WORK ORDER ▸ Lines from the top of the entries through the line that has "- Updated the" must be duplicated exactly, and no others.
-=-=-=-=-
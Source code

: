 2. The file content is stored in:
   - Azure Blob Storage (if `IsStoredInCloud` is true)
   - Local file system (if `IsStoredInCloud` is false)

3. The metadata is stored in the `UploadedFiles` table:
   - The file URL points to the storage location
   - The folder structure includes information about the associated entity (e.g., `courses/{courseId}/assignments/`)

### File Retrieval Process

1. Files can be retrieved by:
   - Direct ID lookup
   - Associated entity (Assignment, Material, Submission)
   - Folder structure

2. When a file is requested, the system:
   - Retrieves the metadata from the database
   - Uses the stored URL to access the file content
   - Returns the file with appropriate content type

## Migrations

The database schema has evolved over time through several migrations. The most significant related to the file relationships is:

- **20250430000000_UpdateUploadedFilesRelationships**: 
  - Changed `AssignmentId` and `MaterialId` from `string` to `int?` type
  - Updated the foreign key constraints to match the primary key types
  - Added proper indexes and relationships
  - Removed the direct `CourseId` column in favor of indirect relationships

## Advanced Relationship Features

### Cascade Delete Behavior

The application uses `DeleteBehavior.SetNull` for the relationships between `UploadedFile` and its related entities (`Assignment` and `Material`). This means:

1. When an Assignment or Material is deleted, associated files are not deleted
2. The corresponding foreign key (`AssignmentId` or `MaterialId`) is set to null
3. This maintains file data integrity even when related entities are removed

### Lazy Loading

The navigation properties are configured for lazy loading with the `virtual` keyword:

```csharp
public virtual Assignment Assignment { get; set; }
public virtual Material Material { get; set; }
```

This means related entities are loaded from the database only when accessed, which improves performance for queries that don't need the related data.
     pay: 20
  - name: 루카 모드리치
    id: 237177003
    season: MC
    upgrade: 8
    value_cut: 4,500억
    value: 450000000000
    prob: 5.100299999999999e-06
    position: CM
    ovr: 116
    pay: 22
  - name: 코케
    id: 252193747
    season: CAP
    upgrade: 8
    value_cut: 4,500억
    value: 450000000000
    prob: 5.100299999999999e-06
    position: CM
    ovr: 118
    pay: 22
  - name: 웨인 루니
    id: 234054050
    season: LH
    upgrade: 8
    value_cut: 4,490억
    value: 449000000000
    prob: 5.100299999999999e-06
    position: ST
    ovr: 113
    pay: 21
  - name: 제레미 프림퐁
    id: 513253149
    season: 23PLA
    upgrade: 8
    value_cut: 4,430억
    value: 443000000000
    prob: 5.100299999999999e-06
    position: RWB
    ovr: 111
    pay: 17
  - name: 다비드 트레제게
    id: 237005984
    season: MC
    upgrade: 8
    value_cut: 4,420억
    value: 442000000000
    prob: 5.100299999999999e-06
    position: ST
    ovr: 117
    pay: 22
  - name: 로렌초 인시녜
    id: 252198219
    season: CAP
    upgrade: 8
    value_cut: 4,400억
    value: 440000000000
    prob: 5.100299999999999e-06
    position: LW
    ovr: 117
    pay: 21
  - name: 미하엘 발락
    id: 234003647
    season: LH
-=-=-=-=-
WRITTEN SOLUTION ▸
Source code

: 2. The file content is stored in:
   - Azure Blob Storage (if `IsStoredInCloud` is true)
   - Local file system (if `IsStoredInCloud` is false)

3. The metadata is stored in the `UploadedFiles` table:
   - The file URL points to the storage location
   - The folder structure includes information about the associated entity (e.g., `courses/{courseId}/assignments/`)

### File Retrieval Process

1. Files can be retrieved by:
   - Direct ID lookup
   - Associated entity (Assignment, Material, Submission)
   - Folder structure

2. When a file is requested, the system:
   - Retrieves the metadata from the database
   - Uses the stored URL to access the file content
   - Returns the file with appropriate content type

## Migrations

The database schema has evolved over time through several migrations. The most significant related to the file relationships is:

- **20250430000000_UpdateUploadedFilesRelationships**: 
  - Changed `AssignmentId` and `MaterialId` from `string` to `int?` type
  - Updated the foreign key constraints to match the primary key types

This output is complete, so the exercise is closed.